Everything you need to know about visiting the Cu Chi Tunnels

"I managed to fit into some of the smallest tunnels, but Karl struggled!"
We’ll admit it. Before visiting Vietnam, neither of us knew much about the Vietnam War. After visiting the Cu Chi Tunnels we now feel like we understand much more. If you’re already in Ho Chi Minh City, this tour is a must-do!

After doing some research into the different tour operators, we chose Les Rives. The tour cost approximately £60pp. It included a 1-hour journey to the Cu Chi area via speedboat. Also included were a light breakfast, lunch and entry to the historical tunnel site.

Most of the other tours involved a lengthy 2-hour bus journey in much larger groups. After seeing the size of some of the tour groups, we were glad we went with Les Rives!

Speedboat transfer

We were picked up from our hotel at 7am sharp, before taking the short 10-minute drive to the pier where we boarded a (very nice) speedboat along with 10 other people. We were served some pastries and coffee while taking in the scenery along the Saigon River. The journey takes anywhere between 1 hour and 1 hour 20 minutes, depending on the current.

History of the Cu Chi Tunnels

Our guide was incredibly engaging and knowledgeable. Before visiting the tunnels, he took the time to explain some of the history behind the Vietnam War, and how its effects are still felt in Vietnam today.

In 1954, the war began between the communist forces in the North of Vietnam, and the South along with their main allies, the United States.

During the Vietnam War, communist troops known as the Viet Cong dug thousands of miles of tunnels deep below the ground. Soldiers used these tunnels to house troops, transport supplies and lay traps. One of the most extensive tunnel networks lies beneath the Cu Chi district, northwest of Saigon (now Ho Chi Minh City).

The war ended with the communist North seizing control of the South, with the country unified as the Social Republic of Vietnam in 1976.

Inside the tunnels

We were given the option to go inside the tunnels if we wanted to. First, we were able to hop inside one of the smallest tunnel entrances. We then visited a 20m-long tunnel. This gave us a good idea just how cramped and miserable life must’ve been inside them.

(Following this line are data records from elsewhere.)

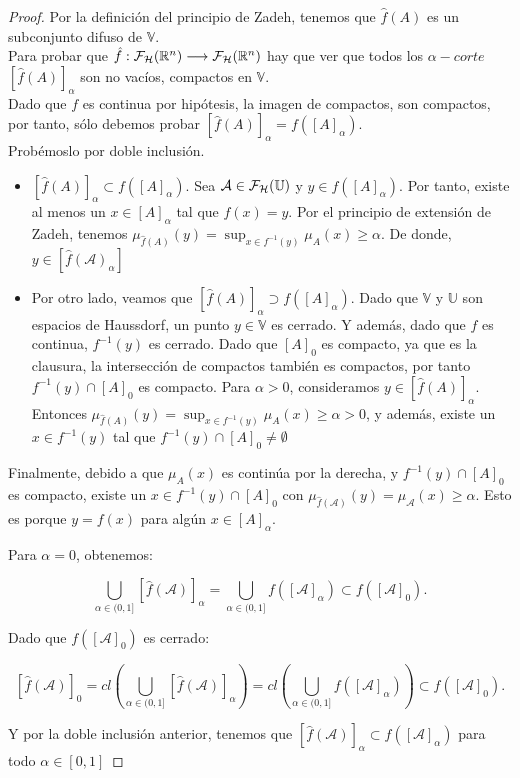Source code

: \begin{proof}
	Por la definición del principio de Zadeh, tenemos que $\hat{f}(A)$ es un subconjunto difuso de $\mathbb{V}$. \\
	Para probar que $\hat{f} : \mathcal{F}_\mathcal{H}(\mathbb R^n) \longrightarrow \mathcal{F}_\mathcal{H}(\mathbb R^n)$ hay que ver que todos los $\alpha-corte$ $[\hat{f}(A)]_\alpha$ son no vacíos, compactos en $\mathbb{V}$. \\
	Dado que $f$ es continua por hipótesis, la imagen de compactos, son compactos, por tanto, sólo debemos probar $[\hat{f}(A)]_\alpha = f([A]_\alpha)$. \\
	Probémoslo por doble inclusión.
	
	\begin{itemize}
		\item $[\hat{f}(A)]_\alpha \subset f([A]_\alpha)$. Sea $\mathcal{A} \in \mathcal{F}_\mathcal{H}(\mathbb U)$ y $y \in f([A]_\alpha)$. Por tanto, existe al menos un $x \in [A]_\alpha$ tal que $f(x)=y$. Por el principio de extensión de Zadeh, tenemos $\mu_{\hat{f}(A)}(y)=\sup_{x\in f^{-1}(y)} \mu_A(x) \geq \alpha$. De donde, $y \in [\hat{f}(\mathcal{A})_\alpha]$
		\item Por otro lado, veamos que $[\hat{f}(A)]_\alpha \supset f([A]_\alpha)$. Dado que $\mathbb{V}$ y $\mathbb{U}$ son espacios de Haussdorf, un punto $y \in \mathbb{V}$ es cerrado. Y además, dado que $f$ es continua, $f^{-1}(y)$ es cerrado. Dado que $[A]_0$ es compacto, ya que es la clausura, la intersección de compactos también es compactos, por tanto $f^{-1}(y) \cap [A]_0$ es compacto. Para $\alpha>0$, consideramos $y \in [\hat{f}(A)]_\alpha$. Entonces $\mu_{\hat{f}(A)}(y)=\sup_{x\in f^{-1}(y)} \mu_A(x) \geq \alpha>0$, y además, existe un $x\in f^{-1}(y)$ tal que $f^{-1}(y) \cap [A]_0 \neq \emptyset$
	\end{itemize}
	Finalmente, debido a que $\mu_A(x)$ es continúa por la derecha, y $f^{-1}(y) \cap [A]_0$ es compacto, existe un $x \in f^{-1}(y) \cap [A]_0$ con $\mu_{\hat{f}(\mathcal{A})}(y)=\mu_{\mathcal{A}}(x) \geq \alpha$. Esto es porque $y=f(x)$ para algún $x \in [A]_\alpha$.
	
	Para $\alpha=0$, obtenemos:
	
	$$
	\bigcup_{\alpha \in (0, 1]} [\hat{f}(\mathcal{A})]_\alpha = \bigcup_{\alpha \in (0, 1]} f([\mathcal{A}]_\alpha) \subset f([\mathcal{A}]_0).
	$$
	
	Dado que $f([\mathcal{A}]_0)$ es cerrado:
	
	$$
	[\hat{f}(\mathcal{A})]_0 = cl\left( \bigcup_{\alpha \in (0, 1]} [\hat{f}(\mathcal{A})]_\alpha  \right) = cl\left(\bigcup_{\alpha \in (0, 1]} f([\mathcal{A}]_\alpha) \right)	\subset f([\mathcal{A}]_0).
	$$
	
	Y por la doble inclusión anterior, tenemos que $[\hat{f}(\mathcal{A})]_\alpha \subset f([\mathcal{A}]_\alpha)$ para todo $\alpha \in [0, 1]$
\end{proof}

Some of the people in our tour group went down and came straight back out, deciding that it was just too claustrophobic (something to keep in mind if you’re planning a visit). I just about managed to fit into some of the smallest tunnels, but Karl struggled!

While visiting the Cu Chi Tunnels
Me trying out one of the tunnels for size

Interesting facts about the Cu Chi Tunnels

We were impressed by the ingenuity used to build the tunnels. Our guide told us that the Viet Cong even cooked in the tunnels. They would dig ventilation routes that emerged much further away, sometimes up to 200m, so as not to give away their position.

It was also interesting to learn that the Viet Cong spread chili and pepper powder around the ventilation holes, in order to throw the enemy’s dogs off the scent. They even stole clothes from the American army and put them near the ventilation holes to confuse the sniffer dogs.

Traps and bombs during the Vietnam War

The tunnel site houses some gruesome examples of the traps that the troops set during the war. Many of them look completely inconspicuous to the naked eye.

One of the trapsSome of the traps
Examples of the hidden traps set during the war

We also discovered how the Viet Cong took the TNT from unexploded bombs, and were able to reuse bomb fragments to create their own bombs and traps. Around the Cu Chi area, we saw multiple B-52 bomb craters which gave us an insight into just how powerful they were.

B-52 bomb crater
One of many B-52 bomb craters at the tunnel site

Visiting the Cu Chi Tunnels

The tunnels are definitely a must-see if you’re already in Ho Chi Minh. We’d also highly recommend a trip to the War Remnants Museum. We hadn’t actually planned to visit the museum, but we decided to go after visiting the tunnels.